At the time, Black was seen as a hero by some in the publishing business. The sales manager was smitten with his new boss, but the plundering he suspected would take place in this region to his firm’s advantage never came to pass. We recall speaking and writing quite positively that even little guys would have a chance as high flyers came to town. Years later, our rationale appears to have worked out.

Most startling to us, though, was the manager’s embrace of an old anecdote about Black and his right hand man, David Radler, counting chairs in the Newsroom. By the end of the day, there would be fewer chairs – and fewer staff. It was seen as management by stealth and, remarkably, was admired by our old colleague.

Years later, that sales manager is gone, and new proprietors have settled into the marketplace. And Black, along with several colleagues, is going to spend some time in prison for business activities that did not meet with a jury’s approval stateside. How times and fortunes change.

Looking back at the rapid expansion of Black’s public companies and their demise in recent years, we glean an insight we hope to remember while in business. There is little earned in business when it comes at the expense of others.

Biographies will do a far better job of chronicling Black’s years in business. Some readers still remember Massey Ferguson, Dominion Food Stores, and other businesses that helped get Black’s company sailing. Both companies, which we dare say were national institutions, have now morphed into something else, or ceased business.

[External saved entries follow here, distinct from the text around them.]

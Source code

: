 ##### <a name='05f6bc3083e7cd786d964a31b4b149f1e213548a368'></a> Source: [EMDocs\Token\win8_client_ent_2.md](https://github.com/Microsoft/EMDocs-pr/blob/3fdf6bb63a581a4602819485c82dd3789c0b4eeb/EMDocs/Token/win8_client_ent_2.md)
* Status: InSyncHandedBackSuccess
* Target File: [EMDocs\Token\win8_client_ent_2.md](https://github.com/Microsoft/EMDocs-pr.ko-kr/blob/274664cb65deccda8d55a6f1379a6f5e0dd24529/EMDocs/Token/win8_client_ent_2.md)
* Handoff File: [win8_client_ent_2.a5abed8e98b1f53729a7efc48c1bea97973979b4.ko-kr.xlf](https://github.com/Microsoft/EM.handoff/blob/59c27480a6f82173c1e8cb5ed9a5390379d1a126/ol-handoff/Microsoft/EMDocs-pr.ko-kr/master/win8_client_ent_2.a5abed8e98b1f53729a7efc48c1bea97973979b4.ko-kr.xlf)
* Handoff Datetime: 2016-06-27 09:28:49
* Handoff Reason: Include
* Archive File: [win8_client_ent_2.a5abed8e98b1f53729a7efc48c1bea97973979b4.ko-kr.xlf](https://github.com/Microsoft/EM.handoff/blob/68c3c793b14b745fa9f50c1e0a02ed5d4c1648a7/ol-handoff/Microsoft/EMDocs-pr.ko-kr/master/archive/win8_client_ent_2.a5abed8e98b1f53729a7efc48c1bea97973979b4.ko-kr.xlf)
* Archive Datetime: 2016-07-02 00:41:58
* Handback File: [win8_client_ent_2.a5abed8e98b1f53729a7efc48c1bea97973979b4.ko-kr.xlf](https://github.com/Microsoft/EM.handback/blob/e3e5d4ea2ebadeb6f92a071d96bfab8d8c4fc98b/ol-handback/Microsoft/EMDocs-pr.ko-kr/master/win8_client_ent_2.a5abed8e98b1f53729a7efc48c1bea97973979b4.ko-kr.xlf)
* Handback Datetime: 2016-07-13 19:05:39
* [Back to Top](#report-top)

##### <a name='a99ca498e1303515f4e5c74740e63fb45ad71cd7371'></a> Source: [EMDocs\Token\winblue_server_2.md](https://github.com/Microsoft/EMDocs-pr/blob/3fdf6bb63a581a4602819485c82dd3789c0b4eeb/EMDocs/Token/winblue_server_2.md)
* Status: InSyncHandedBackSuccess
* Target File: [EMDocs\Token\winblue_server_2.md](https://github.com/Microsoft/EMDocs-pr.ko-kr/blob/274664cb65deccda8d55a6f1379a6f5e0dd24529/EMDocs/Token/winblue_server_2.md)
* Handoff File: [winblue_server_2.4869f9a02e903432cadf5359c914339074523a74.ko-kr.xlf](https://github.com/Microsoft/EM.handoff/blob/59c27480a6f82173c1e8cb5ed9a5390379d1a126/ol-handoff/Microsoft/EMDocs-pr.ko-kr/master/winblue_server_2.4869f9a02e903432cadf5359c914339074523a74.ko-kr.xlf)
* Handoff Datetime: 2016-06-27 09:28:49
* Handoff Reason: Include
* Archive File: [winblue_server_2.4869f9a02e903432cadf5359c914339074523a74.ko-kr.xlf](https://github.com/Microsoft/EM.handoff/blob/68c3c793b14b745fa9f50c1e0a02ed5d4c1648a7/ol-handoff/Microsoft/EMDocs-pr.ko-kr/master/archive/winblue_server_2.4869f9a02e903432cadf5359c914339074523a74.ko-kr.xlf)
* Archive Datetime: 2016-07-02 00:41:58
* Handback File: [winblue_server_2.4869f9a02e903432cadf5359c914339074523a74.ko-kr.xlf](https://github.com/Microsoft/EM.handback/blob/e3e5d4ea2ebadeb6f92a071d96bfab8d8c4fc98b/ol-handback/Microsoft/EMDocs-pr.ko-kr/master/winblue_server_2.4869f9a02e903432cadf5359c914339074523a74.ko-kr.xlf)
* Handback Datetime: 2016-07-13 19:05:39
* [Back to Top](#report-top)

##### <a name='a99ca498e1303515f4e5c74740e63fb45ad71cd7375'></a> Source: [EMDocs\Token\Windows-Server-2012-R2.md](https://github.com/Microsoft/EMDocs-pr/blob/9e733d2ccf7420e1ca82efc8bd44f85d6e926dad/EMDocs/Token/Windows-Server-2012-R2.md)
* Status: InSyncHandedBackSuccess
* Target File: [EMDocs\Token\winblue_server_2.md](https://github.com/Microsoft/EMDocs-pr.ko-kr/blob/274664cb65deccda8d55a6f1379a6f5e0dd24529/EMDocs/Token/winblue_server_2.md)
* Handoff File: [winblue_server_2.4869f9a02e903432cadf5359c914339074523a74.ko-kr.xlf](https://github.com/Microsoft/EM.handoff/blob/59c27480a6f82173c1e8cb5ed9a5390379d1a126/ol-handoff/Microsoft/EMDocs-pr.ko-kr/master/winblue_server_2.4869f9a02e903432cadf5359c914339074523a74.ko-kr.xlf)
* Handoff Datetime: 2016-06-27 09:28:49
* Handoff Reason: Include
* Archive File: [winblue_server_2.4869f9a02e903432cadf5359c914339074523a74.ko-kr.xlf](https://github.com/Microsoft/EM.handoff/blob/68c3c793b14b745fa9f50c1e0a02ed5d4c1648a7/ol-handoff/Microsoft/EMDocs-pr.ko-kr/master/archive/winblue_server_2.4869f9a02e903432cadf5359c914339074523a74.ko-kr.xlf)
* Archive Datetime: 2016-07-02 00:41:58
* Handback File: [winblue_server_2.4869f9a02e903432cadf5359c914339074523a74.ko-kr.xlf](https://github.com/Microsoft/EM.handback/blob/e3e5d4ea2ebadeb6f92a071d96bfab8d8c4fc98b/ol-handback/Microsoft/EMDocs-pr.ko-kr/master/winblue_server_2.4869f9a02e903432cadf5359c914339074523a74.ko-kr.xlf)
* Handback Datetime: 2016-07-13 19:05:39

The Newspapers Black traded like pawns on a chess table are also not what they once were. Circulations generally have declined, ad revenues have declined, and in a very general sense Newspapers have lost ground due to changes in medium availability. Companies with vision have embraced the new ways, and many are finding success in parallel businesses. We personally wonder whether that cataclysmic change would have been so great if the country’s best Newspapers had not had their Newsrooms gutted. That, perhaps, is an intellectual argument best saved for communications professors in the future.

But this notion of heroes, whether it is in the business community, politically, or in celebrity circles is troubling, and it seldom comes as a shock that very few of them truly deserved adoration.

While average people might not fly as high as the stars and globetrotters, there are plenty of them who work quietly, without fanfare to enrich those around them. Regrettably, true heroes are not generally noticed or thanked as often as they should be.